For Kevin Keegan, the consequences are simple. 'We won't be ordering Wembley suits, and we won't be going to Cardiff for the next round. Other than that, it hasn't changed anything at our club. We know we're a good side that had a bad night. In the League, you have a bad game and you put it right next week. In the Cup, you've got to wait a year. But I'm not suddenly going to dash out and look at all the players in the Endsleigh First Division to see if they're better than the ones I've got.'

He already keeps an eye on the promising ones, of course, but he agrees with the point made below by Steve Gritt, the Charlton co- manager, that the relative unfamiliarity of the lower-division players helps them in one-off matches. 'That's definitely true,' Keegan said. 'We suffer from overexposure in terms of not being an unknown quantity to anybody.

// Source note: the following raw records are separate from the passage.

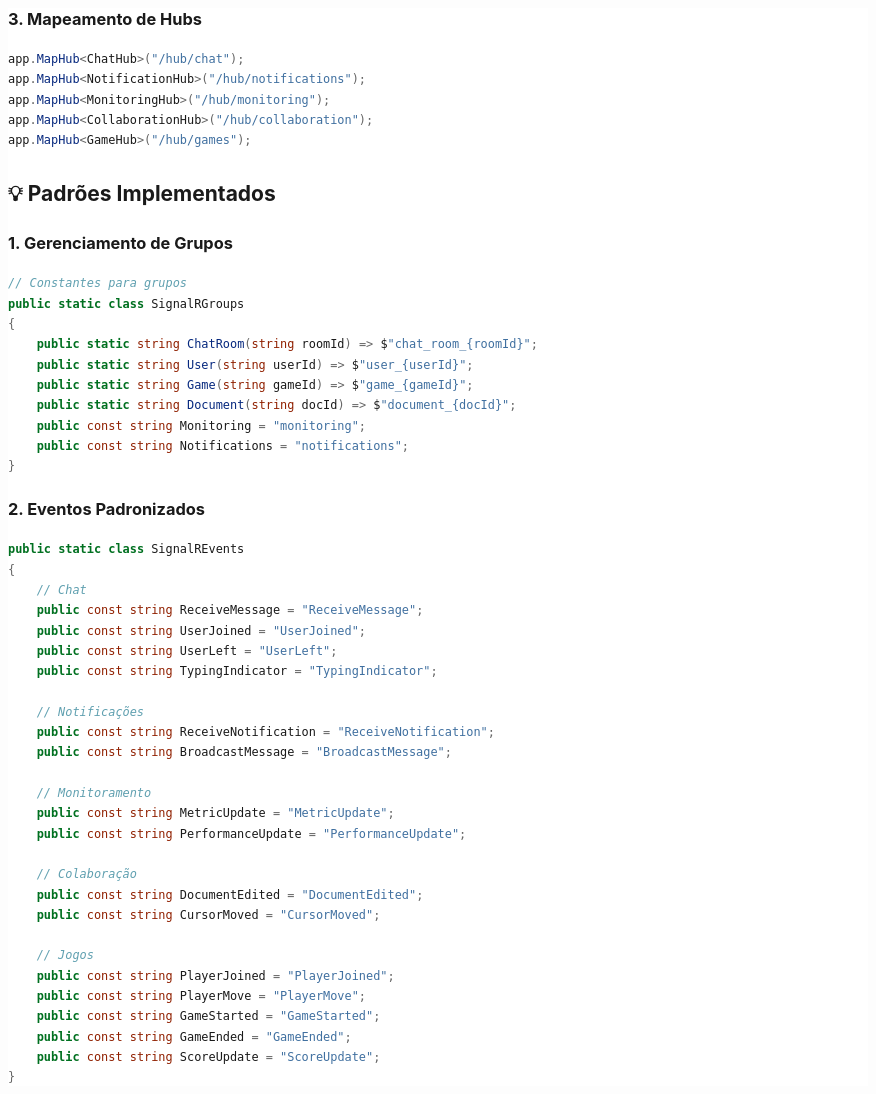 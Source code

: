 ### 3. **Mapeamento de Hubs**
```csharp
app.MapHub<ChatHub>("/hub/chat");
app.MapHub<NotificationHub>("/hub/notifications");
app.MapHub<MonitoringHub>("/hub/monitoring");
app.MapHub<CollaborationHub>("/hub/collaboration");
app.MapHub<GameHub>("/hub/games");
```

## 💡 Padrões Implementados

### 1. **Gerenciamento de Grupos**
```csharp
// Constantes para grupos
public static class SignalRGroups
{
    public static string ChatRoom(string roomId) => $"chat_room_{roomId}";
    public static string User(string userId) => $"user_{userId}";
    public static string Game(string gameId) => $"game_{gameId}";
    public static string Document(string docId) => $"document_{docId}";
    public const string Monitoring = "monitoring";
    public const string Notifications = "notifications";
}
```

### 2. **Eventos Padronizados**
```csharp
public static class SignalREvents
{
    // Chat
    public const string ReceiveMessage = "ReceiveMessage";
    public const string UserJoined = "UserJoined";
    public const string UserLeft = "UserLeft";
    public const string TypingIndicator = "TypingIndicator";
    
    // Notificações
    public const string ReceiveNotification = "ReceiveNotification";
    public const string BroadcastMessage = "BroadcastMessage";
    
    // Monitoramento
    public const string MetricUpdate = "MetricUpdate";
    public const string PerformanceUpdate = "PerformanceUpdate";
    
    // Colaboração
    public const string DocumentEdited = "DocumentEdited";
    public const string CursorMoved = "CursorMoved";
    
    // Jogos
    public const string PlayerJoined = "PlayerJoined";
    public const string PlayerMove = "PlayerMove";
    public const string GameStarted = "GameStarted";
    public const string GameEnded = "GameEnded";
    public const string ScoreUpdate = "ScoreUpdate";
}
```
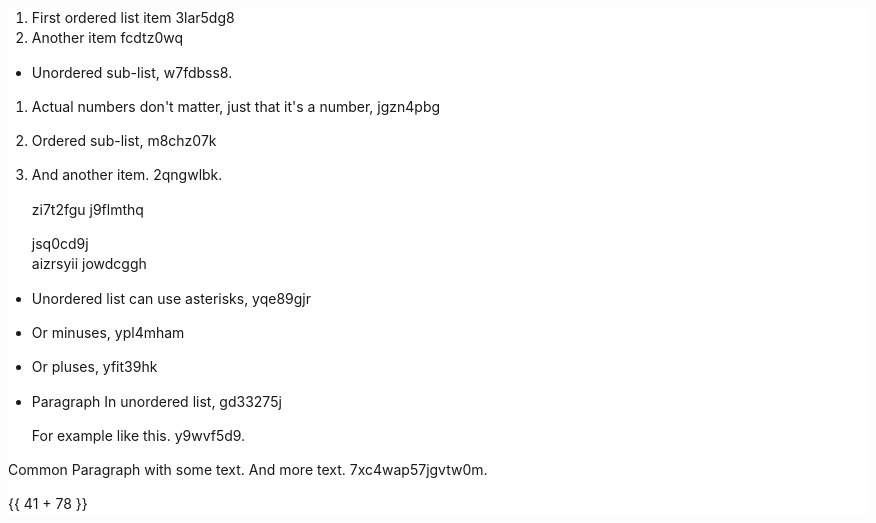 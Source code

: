 1. First ordered list item 3lar5dg8
2. Another item fcdtz0wq
  * Unordered sub-list, w7fdbss8.
1. Actual numbers don't matter, just that it's a number, jgzn4pbg
  1. Ordered sub-list, m8chz07k
4. And another item. 2qngwlbk.

   zi7t2fgu j9flmthq

   jsq0cd9j  
   aizrsyii
   jowdcggh

* Unordered list can use asterisks, yqe89gjr
- Or minuses, ypl4mham
+ Or pluses, yfit39hk
- Paragraph In unordered list, gd33275j

  For example like this. y9wvf5d9.

Common Paragraph with some text.
And more text. 7xc4wap57jgvtw0m.

{{ 41 + 78 }}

On the other hand, can you say that Manchester United suffer from overexposure? They've lost one game in 30. And we gain from the exposure financially, in the ability to sign new players and to pay them high wages. The penalty is that, as David Pleat said on Wednesday, he knew all about us because he'd seen so much of us on TV. I watched Luton beforehand, but the unfamiliarity is one of the small advantages that they deserve to have.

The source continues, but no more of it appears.